Care order and contact rights

Supreme Court judgment 27 March 2020, HR-2020-662-S, (case no. 00-000000SIV-HRET), appeal against X Court of Appeal's judgment 24 June 2019.

A, B (Counsel Anders Brosveet) v. Y municipality (Counsel Mette Yvonne Larsen)

(Assisting counsel advokat Bendik Falch-Koslung), KS (third-party intervener) (Counsel Frode Lauareid).

Participating in accordance with section 30-13 of the Dispute Act: The State represented by the Ministry of Justice and Public Security (The Office of the Attorney General represented by Marius Emberland), (Assisting counsel Henriette Lund Busch)

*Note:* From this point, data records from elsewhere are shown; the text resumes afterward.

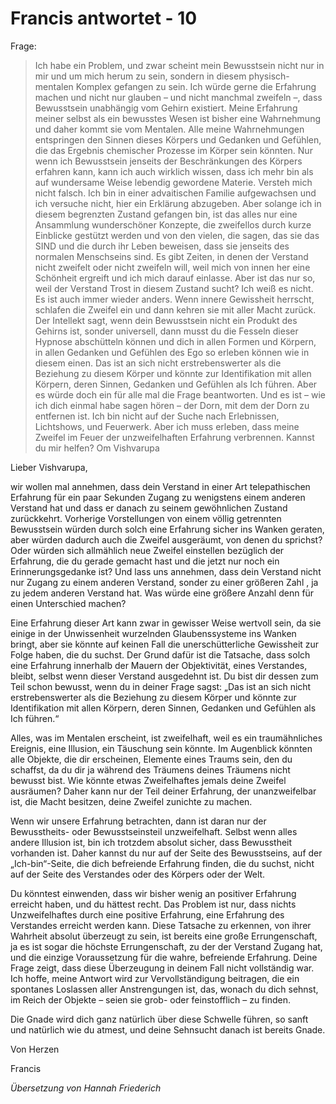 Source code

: # Francis antwortet - 10

Frage:

>Ich habe ein Problem, und zwar scheint mein Bewusstsein nicht nur in mir und um mich herum zu sein, sondern in diesem physisch-mentalen Komplex gefangen zu sein. Ich würde gerne die Erfahrung machen und nicht nur glauben – und nicht manchmal zweifeln –, dass Bewusstsein unabhängig vom Gehirn existiert. Meine Erfahrung meiner selbst als ein bewusstes Wesen ist bisher eine Wahrnehmung und daher kommt sie vom Mentalen. Alle meine Wahrnehmungen entspringen den Sinnen dieses Körpers und Gedanken und Gefühlen, die das Ergebnis chemischer Prozesse im Körper sein könnten. Nur wenn ich Bewusstsein jenseits der Beschränkungen des Körpers erfahren kann, kann ich auch wirklich wissen, dass ich mehr bin als auf wundersame Weise lebendig gewordene Materie. Versteh mich nicht falsch. Ich bin in einer advaitischen Familie aufgewachsen und ich versuche nicht, hier ein Erklärung abzugeben. Aber solange ich in diesem begrenzten Zustand gefangen bin, ist das alles nur eine Ansammlung wunderschöner Konzepte, die zweifellos durch kurze Einblicke gestützt werden und von den vielen, die sagen, das sie das SIND und die durch ihr Leben beweisen, dass sie jenseits des normalen Menschseins sind. Es gibt Zeiten, in denen der Verstand nicht zweifelt oder nicht zweifeln will, weil mich von innen her eine Schönheit ergreift und ich mich darauf einlasse. Aber ist das nur so, weil der Verstand Trost in diesem Zustand sucht? Ich weiß es nicht. Es ist auch immer wieder anders. Wenn innere Gewissheit herrscht, schlafen die Zweifel ein und dann kehren sie mit aller Macht zurück. Der Intellekt sagt, wenn dein Bewusstsein nicht ein Produkt des Gehirns ist, sonder universell, dann musst du die Fesseln dieser Hypnose abschütteln können und dich in allen Formen und Körpern, in allen Gedanken und Gefühlen des Ego so erleben können wie in diesem einen. Das ist an sich nicht erstrebenswerter als die Beziehung zu diesem Körper und könnte zur Identifikation mit allen Körpern, deren Sinnen, Gedanken und Gefühlen als Ich führen. Aber es würde doch ein für alle mal die Frage beantworten. Und es ist – wie ich dich einmal habe sagen hören – der Dorn, mit dem der Dorn zu entfernen ist. Ich bin nicht auf der Suche nach Erlebnissen, Lichtshows, und Feuerwerk. Aber ich muss erleben, dass meine Zweifel im Feuer der unzweifelhaften Erfahrung verbrennen. Kannst du mir helfen? Om Vishvarupa

Lieber Vishvarupa,

wir wollen mal annehmen, dass dein Verstand in einer Art telepathischen Erfahrung für ein paar Sekunden Zugang zu wenigstens einem anderen Verstand hat und dass er danach zu seinem gewöhnlichen Zustand zurückkehrt. Vorherige Vorstellungen von einem völlig getrennten Bewusstsein würden durch solch eine Erfahrung sicher ins Wanken geraten, aber würden dadurch auch die Zweifel ausgeräumt, von denen du sprichst? Oder würden sich allmählich neue Zweifel einstellen bezüglich der Erfahrung, die du gerade gemacht hast und die jetzt nur noch ein Erinnerungsgedanke ist? Und lass uns annehmen, dass dein Verstand nicht nur Zugang zu einem anderen Verstand, sonder zu einer größeren Zahl , ja zu jedem anderen Verstand hat. Was würde eine größere Anzahl denn für einen Unterschied machen?

Eine Erfahrung dieser Art kann zwar in gewisser Weise wertvoll sein, da sie einige in der Unwissenheit wurzelnden Glaubenssysteme ins Wanken bringt, aber sie könnte auf keinen Fall die unerschütterliche Gewissheit zur Folge haben, die du suchst. Der Grund dafür ist die Tatsache, dass solch eine Erfahrung innerhalb der Mauern der Objektivität, eines Verstandes, bleibt, selbst wenn dieser Verstand ausgedehnt ist. Du bist dir dessen zum Teil schon bewusst, wenn du in deiner Frage sagst: „Das ist an sich nicht erstrebenswerter als die Beziehung zu diesem Körper und könnte zur Identifikation mit allen Körpern, deren Sinnen, Gedanken und Gefühlen als Ich führen.“

Alles, was im Mentalen erscheint, ist zweifelhaft, weil es ein traumähnliches Ereignis, eine Illusion, ein Täuschung sein könnte. Im Augenblick könnten alle Objekte, die dir erscheinen, Elemente eines Traums sein, den du schaffst, da du dir ja während des Träumens deines Träumens nicht bewusst bist. Wie könnte etwas Zweifelhaftes jemals deine Zweifel ausräumen? Daher kann nur der Teil deiner Erfahrung, der unanzweifelbar ist, die Macht besitzen, deine Zweifel zunichte zu machen. 

Wenn wir unsere Erfahrung betrachten, dann ist daran nur der Bewusstheits- oder Bewusstseinsteil unzweifelhaft. Selbst wenn alles andere Illusion ist, bin ich trotzdem absolut sicher, dass Bewusstheit vorhanden ist. Daher kannst du nur auf der Seite des Bewusstseins, auf der „Ich-bin“-Seite, die dich befreiende Erfahrung finden, die du suchst, nicht auf der Seite des Verstandes oder des Körpers oder der Welt.

Du könntest einwenden, dass wir bisher wenig an positiver Erfahrung erreicht haben, und du hättest recht. Das Problem ist nur, dass nichts Unzweifelhaftes durch eine positive Erfahrung, eine Erfahrung des Verstandes erreicht werden kann. Diese Tatsache zu erkennen, von ihrer Wahrheit absolut überzeugt zu sein, ist bereits eine große Errungenschaft, ja es ist sogar die höchste Errungenschaft, zu der der Verstand Zugang hat, und die einzige Voraussetzung für die wahre, befreiende Erfahrung. Deine Frage zeigt, dass diese Überzeugung in deinem Fall nicht vollständig war. Ich hoffe, meine Antwort wird zur Vervollständigung beitragen, die ein spontanes Loslassen aller Anstrengungen ist, das, wonach du dich sehnst, im Reich der Objekte – seien sie grob- oder feinstofflich – zu finden. 

Die Gnade wird dich ganz natürlich über diese Schwelle führen, so sanft und natürlich wie du atmest, und deine Sehnsucht danach ist bereits Gnade.

Von Herzen

Francis

_Übersetzung von Hannah Friederich_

Justices: Øie, Matningsdal, Møse, Matheson, Falkanger, Normann, Bull, Kallerud, Ringnes, Bergh, Østensen Berglund

The Court of Appeal had upheld the County Social Welfare Board's decision to issue a care order for a child born in 2017. The Supreme Court, having heard the appeal as a grand chamber together with two other child welfare cases, HR-2020-661-S and HR-2020-663-S, found after an individual assessment that the parents were neither invidually nor jointly able to take proper care of the child. In the event of a revocation of the care order, satisfactory conditions for the child could also not be created by other measures. The conditions for issuing a care order under section 4-12 of the Child Welfare Act were therefore met. With regard to contact rights, the Supreme Court stated that the ultimate goal of family reunification implied that the contact rights should be extensive enough to strengthen and develop the child's bonds to its parents, while not so extensive that it would pose a risk of harm to the child. Contact sessions were set to eight times a year under supervision.